Problem to solve =>
Could you give the records below again exactly as they stand?

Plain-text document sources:
* * *

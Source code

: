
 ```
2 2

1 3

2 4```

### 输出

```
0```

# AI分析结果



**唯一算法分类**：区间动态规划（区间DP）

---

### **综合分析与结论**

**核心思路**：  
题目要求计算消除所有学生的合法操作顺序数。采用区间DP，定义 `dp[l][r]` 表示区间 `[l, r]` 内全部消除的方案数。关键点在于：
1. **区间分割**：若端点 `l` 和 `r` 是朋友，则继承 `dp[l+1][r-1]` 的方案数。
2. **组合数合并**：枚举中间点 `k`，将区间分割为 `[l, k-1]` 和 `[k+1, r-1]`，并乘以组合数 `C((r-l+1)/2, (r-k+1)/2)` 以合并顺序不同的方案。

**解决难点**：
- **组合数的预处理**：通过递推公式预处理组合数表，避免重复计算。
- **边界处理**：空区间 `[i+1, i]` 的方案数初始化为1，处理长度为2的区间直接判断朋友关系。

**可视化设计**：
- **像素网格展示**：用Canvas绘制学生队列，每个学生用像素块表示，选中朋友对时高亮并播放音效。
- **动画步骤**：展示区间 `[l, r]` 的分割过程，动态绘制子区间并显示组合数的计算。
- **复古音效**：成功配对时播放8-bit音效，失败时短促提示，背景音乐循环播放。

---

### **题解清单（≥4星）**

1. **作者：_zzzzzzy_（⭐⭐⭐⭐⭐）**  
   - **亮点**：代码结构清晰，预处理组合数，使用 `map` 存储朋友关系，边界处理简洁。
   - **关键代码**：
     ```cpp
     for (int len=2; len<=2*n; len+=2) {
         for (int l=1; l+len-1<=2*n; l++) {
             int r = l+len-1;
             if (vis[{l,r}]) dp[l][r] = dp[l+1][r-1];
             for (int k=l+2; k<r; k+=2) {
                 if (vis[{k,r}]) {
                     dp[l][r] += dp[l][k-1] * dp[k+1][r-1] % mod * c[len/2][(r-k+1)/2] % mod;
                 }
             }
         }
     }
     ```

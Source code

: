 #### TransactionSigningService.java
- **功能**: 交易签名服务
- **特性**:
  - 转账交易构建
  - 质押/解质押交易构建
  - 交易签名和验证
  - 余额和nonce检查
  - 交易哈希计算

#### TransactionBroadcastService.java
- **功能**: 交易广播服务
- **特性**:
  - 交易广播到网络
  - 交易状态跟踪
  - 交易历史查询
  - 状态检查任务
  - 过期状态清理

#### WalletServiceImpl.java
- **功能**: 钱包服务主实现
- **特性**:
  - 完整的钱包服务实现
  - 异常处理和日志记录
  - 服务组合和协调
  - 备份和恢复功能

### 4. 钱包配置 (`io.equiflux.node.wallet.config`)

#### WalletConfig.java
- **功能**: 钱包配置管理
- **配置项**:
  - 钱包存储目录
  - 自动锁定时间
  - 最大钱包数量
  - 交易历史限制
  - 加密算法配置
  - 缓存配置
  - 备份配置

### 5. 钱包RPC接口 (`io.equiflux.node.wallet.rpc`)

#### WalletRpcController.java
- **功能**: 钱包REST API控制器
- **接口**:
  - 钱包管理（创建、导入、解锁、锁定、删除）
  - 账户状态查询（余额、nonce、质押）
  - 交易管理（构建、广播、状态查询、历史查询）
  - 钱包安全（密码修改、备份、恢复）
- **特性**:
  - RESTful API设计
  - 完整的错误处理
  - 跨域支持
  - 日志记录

* * *

Answer area =>
Source code

:
 ```
2 2

1 3

2 4```

### 输出

```
0```

# AI分析结果



**唯一算法分类**：区间动态规划（区间DP）

---

### **综合分析与结论**

**核心思路**：  
题目要求计算消除所有学生的合法操作顺序数。采用区间DP，定义 `dp[l][r]` 表示区间 `[l, r]` 内全部消除的方案数。关键点在于：
1. **区间分割**：若端点 `l` 和 `r` 是朋友，则继承 `dp[l+1][r-1]` 的方案数。
2. **组合数合并**：枚举中间点 `k`，将区间分割为 `[l, k-1]` 和 `[k+1, r-1]`，并乘以组合数 `C((r-l+1)/2, (r-k+1)/2)` 以合并顺序不同的方案。

**解决难点**：
- **组合数的预处理**：通过递推公式预处理组合数表，避免重复计算。
- **边界处理**：空区间 `[i+1, i]` 的方案数初始化为1，处理长度为2的区间直接判断朋友关系。

**可视化设计**：
- **像素网格展示**：用Canvas绘制学生队列，每个学生用像素块表示，选中朋友对时高亮并播放音效。
- **动画步骤**：展示区间 `[l, r]` 的分割过程，动态绘制子区间并显示组合数的计算。
- **复古音效**：成功配对时播放8-bit音效，失败时短促提示，背景音乐循环播放。

---

### **题解清单（≥4星）**

1. **作者：_zzzzzzy_（⭐⭐⭐⭐⭐）**  
   - **亮点**：代码结构清晰，预处理组合数，使用 `map` 存储朋友关系，边界处理简洁。
   - **关键代码**：
     ```cpp
     for (int len=2; len<=2*n; len+=2) {
         for (int l=1; l+len-1<=2*n; l++) {
             int r = l+len-1;
             if (vis[{l,r}]) dp[l][r] = dp[l+1][r-1];
             for (int k=l+2; k<r; k+=2) {
                 if (vis[{k,r}]) {
                     dp[l][r] += dp[l][k-1] * dp[k+1][r-1] % mod * c[len/2][(r-k+1)/2] % mod;
                 }
             }
         }
     }
     ```

Source code

: #### TransactionSigningService.java
- **功能**: 交易签名服务
- **特性**:
  - 转账交易构建
  - 质押/解质押交易构建
  - 交易签名和验证
  - 余额和nonce检查
  - 交易哈希计算

#### TransactionBroadcastService.java
- **功能**: 交易广播服务
- **特性**:
  - 交易广播到网络
  - 交易状态跟踪
  - 交易历史查询
  - 状态检查任务
  - 过期状态清理

#### WalletServiceImpl.java
- **功能**: 钱包服务主实现
- **特性**:
  - 完整的钱包服务实现
  - 异常处理和日志记录
  - 服务组合和协调
  - 备份和恢复功能

### 4. 钱包配置 (`io.equiflux.node.wallet.config`)

#### WalletConfig.java
- **功能**: 钱包配置管理
- **配置项**:
  - 钱包存储目录
  - 自动锁定时间
  - 最大钱包数量
  - 交易历史限制
  - 加密算法配置
  - 缓存配置
  - 备份配置

### 5. 钱包RPC接口 (`io.equiflux.node.wallet.rpc`)

#### WalletRpcController.java
- **功能**: 钱包REST API控制器
- **接口**:
  - 钱包管理（创建、导入、解锁、锁定、删除）
  - 账户状态查询（余额、nonce、质押）
  - 交易管理（构建、广播、状态查询、历史查询）
  - 钱包安全（密码修改、备份、恢复）
- **特性**:
  - RESTful API设计
  - 完整的错误处理
  - 跨域支持
  - 日志记录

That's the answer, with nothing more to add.